> **TASK ITEM**: Copy out the complete listing, word for word.

##### EXERCISE MATERIALS

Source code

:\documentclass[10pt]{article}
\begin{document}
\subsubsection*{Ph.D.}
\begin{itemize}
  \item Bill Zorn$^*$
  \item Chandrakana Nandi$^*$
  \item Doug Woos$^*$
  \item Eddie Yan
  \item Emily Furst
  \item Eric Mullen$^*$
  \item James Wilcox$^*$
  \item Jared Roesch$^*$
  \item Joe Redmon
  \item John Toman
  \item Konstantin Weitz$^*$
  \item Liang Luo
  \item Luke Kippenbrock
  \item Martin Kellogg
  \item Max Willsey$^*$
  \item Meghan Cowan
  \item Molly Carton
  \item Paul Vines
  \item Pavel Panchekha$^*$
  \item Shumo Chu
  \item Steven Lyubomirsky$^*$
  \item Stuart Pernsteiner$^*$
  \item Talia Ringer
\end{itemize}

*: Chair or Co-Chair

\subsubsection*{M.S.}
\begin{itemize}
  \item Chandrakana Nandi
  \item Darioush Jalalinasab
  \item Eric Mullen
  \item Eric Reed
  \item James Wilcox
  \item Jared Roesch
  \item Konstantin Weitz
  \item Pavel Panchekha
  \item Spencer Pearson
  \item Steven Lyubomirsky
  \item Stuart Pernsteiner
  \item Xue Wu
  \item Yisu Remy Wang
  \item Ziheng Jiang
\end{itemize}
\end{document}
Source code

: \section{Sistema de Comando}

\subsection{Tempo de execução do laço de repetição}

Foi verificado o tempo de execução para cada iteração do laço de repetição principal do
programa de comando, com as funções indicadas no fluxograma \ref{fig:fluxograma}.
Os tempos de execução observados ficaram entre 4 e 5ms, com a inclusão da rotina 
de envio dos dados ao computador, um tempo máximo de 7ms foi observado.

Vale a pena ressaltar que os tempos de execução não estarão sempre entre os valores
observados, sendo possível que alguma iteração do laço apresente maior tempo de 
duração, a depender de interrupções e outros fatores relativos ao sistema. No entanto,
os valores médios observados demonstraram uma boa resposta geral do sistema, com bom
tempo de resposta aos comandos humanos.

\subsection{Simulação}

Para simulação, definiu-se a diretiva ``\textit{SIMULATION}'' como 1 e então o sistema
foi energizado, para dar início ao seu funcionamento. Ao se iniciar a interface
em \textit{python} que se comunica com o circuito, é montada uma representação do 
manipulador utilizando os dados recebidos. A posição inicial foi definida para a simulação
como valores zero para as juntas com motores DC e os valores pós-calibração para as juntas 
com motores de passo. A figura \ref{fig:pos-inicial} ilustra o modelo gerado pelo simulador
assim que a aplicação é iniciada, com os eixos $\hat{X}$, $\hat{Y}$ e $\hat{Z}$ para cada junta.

##########

> **OUTPUT FOR THIS EXERCISE**:
Source code

:\documentclass[10pt]{article}
\begin{document}
\subsubsection*{Ph.D.}
\begin{itemize}
  \item Bill Zorn$^*$
  \item Chandrakana Nandi$^*$
  \item Doug Woos$^*$
  \item Eddie Yan
  \item Emily Furst
  \item Eric Mullen$^*$
  \item James Wilcox$^*$
  \item Jared Roesch$^*$
  \item Joe Redmon
  \item John Toman
  \item Konstantin Weitz$^*$
  \item Liang Luo
  \item Luke Kippenbrock
  \item Martin Kellogg
  \item Max Willsey$^*$
  \item Meghan Cowan
  \item Molly Carton
  \item Paul Vines
  \item Pavel Panchekha$^*$
  \item Shumo Chu
  \item Steven Lyubomirsky$^*$
  \item Stuart Pernsteiner$^*$
  \item Talia Ringer
\end{itemize}

*: Chair or Co-Chair

\subsubsection*{M.S.}
\begin{itemize}
  \item Chandrakana Nandi
  \item Darioush Jalalinasab
  \item Eric Mullen
  \item Eric Reed
  \item James Wilcox
  \item Jared Roesch
  \item Konstantin Weitz
  \item Pavel Panchekha
  \item Spencer Pearson
  \item Steven Lyubomirsky
  \item Stuart Pernsteiner
  \item Xue Wu
  \item Yisu Remy Wang
  \item Ziheng Jiang
\end{itemize}
\end{document}
Source code

: \section{Sistema de Comando}

\subsection{Tempo de execução do laço de repetição}

Foi verificado o tempo de execução para cada iteração do laço de repetição principal do
programa de comando, com as funções indicadas no fluxograma \ref{fig:fluxograma}.
Os tempos de execução observados ficaram entre 4 e 5ms, com a inclusão da rotina 
de envio dos dados ao computador, um tempo máximo de 7ms foi observado.

Vale a pena ressaltar que os tempos de execução não estarão sempre entre os valores
observados, sendo possível que alguma iteração do laço apresente maior tempo de 
duração, a depender de interrupções e outros fatores relativos ao sistema. No entanto,
os valores médios observados demonstraram uma boa resposta geral do sistema, com bom
tempo de resposta aos comandos humanos.

\subsection{Simulação}

Para simulação, definiu-se a diretiva ``\textit{SIMULATION}'' como 1 e então o sistema
foi energizado, para dar início ao seu funcionamento. Ao se iniciar a interface
em \textit{python} que se comunica com o circuito, é montada uma representação do 
manipulador utilizando os dados recebidos. A posição inicial foi definida para a simulação
como valores zero para as juntas com motores DC e os valores pós-calibração para as juntas 
com motores de passo. A figura \ref{fig:pos-inicial} ilustra o modelo gerado pelo simulador
assim que a aplicação é iniciada, com os eixos $\hat{X}$, $\hat{Y}$ e $\hat{Z}$ para cada junta.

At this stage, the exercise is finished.